Thai Beef and Potato Salad

Thai beef and potato salad recipe
Cook in Cook in:
15 mins
Serves Serves:
£ per Serving Cost per Serving:
Per Serving %RI
Protein 42g
Carbs 21g
Sugar 4g
Fat 13g
Sat Fat 4g
Fibre 3.5g
Salt 1.3g


Cook the potatoes for about 5 minutes in salted boiling water and drain.

Place a frying pan over a medium heat.

Pop the rump steak into a bowl with the soy sauce, sesame oil and garlic, mx well.

In a wok or large frying pan heat the ground nut oil and sesame oil over high heat, add the potatoes, carrot, spring onions and cabbage, cook for a couple of minutes. Add the chilli, garlic, coriander and mint. Turn the heat off. Ideally you want to have a crunch in the vegetables.

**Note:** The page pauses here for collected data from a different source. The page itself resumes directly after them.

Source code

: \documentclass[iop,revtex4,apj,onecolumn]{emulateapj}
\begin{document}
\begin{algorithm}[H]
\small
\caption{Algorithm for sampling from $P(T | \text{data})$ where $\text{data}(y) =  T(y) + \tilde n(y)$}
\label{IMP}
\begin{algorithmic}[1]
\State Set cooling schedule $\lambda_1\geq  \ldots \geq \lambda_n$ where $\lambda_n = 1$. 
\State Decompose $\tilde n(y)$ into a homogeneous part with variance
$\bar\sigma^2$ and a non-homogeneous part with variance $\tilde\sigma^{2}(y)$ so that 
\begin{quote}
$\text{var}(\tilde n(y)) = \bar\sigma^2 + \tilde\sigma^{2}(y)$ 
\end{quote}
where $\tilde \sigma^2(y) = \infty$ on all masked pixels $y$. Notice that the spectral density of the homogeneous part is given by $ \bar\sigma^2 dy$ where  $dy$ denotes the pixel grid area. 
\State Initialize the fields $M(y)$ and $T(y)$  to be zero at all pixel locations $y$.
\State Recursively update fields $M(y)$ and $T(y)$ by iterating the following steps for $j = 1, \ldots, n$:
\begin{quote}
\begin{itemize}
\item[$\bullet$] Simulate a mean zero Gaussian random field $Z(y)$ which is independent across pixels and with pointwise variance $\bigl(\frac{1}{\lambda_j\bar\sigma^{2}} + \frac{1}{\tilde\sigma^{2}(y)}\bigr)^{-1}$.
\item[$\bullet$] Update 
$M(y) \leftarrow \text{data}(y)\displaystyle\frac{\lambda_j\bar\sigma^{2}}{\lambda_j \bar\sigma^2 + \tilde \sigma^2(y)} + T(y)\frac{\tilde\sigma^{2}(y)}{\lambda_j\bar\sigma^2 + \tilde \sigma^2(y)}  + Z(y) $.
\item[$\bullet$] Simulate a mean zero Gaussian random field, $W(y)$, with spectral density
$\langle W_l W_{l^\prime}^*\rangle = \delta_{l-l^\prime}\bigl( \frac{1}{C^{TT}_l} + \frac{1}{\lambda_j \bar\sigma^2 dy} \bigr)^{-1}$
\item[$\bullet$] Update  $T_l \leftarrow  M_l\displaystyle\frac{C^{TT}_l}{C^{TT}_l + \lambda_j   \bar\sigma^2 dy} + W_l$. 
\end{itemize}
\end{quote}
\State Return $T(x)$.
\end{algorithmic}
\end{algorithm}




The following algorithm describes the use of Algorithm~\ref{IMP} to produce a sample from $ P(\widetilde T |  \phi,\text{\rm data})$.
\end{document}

Cook the steaks for 2-3 minutes on both sides and rest for 2 minutes before slicing.

Place the wok fried vegetables on to plates, slice the steak, arrange the sliced steak over the stir fry and finish with a sprinkling of sesame seeds and if you have any coriander left sprinkle a little over. 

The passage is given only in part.